TRELLIS.2 runs on a 4B parameter DiT model (Diffusion Transformer), but the real magic isn't in the parameter count – it's in the architecture design.

They've implemented a sparse 3D VAE with 16x spatial downsampling, which compresses high-resolution 3D assets into a compact latent space.
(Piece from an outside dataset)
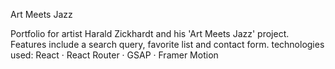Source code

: Art Meets Jazz

Portfolio for artist Harald Zickhardt and his 'Art Meets Jazz' project. Features include a search query, favorite list and contact form.
technologies used: React · React Router · GSAP · Framer Motion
This keeps all the fine details while slashing computational costs.

The system generates resolutions from 512³ to 1536³. On an H100, you're looking at roughly 3 seconds for 512³, 17 seconds for 1024³, and about a minute for 1536³.

Handles Any Topology You Throw At It

TRELLIS.2 introduces a new representation method called O-Voxel.

This breakthrough smashes through the limitations of isosurface fields and handles complex structures that used to be nightmares:

Thin shells: Perfectly reconstructs clothes, leaves, paper – anything with thin geometry.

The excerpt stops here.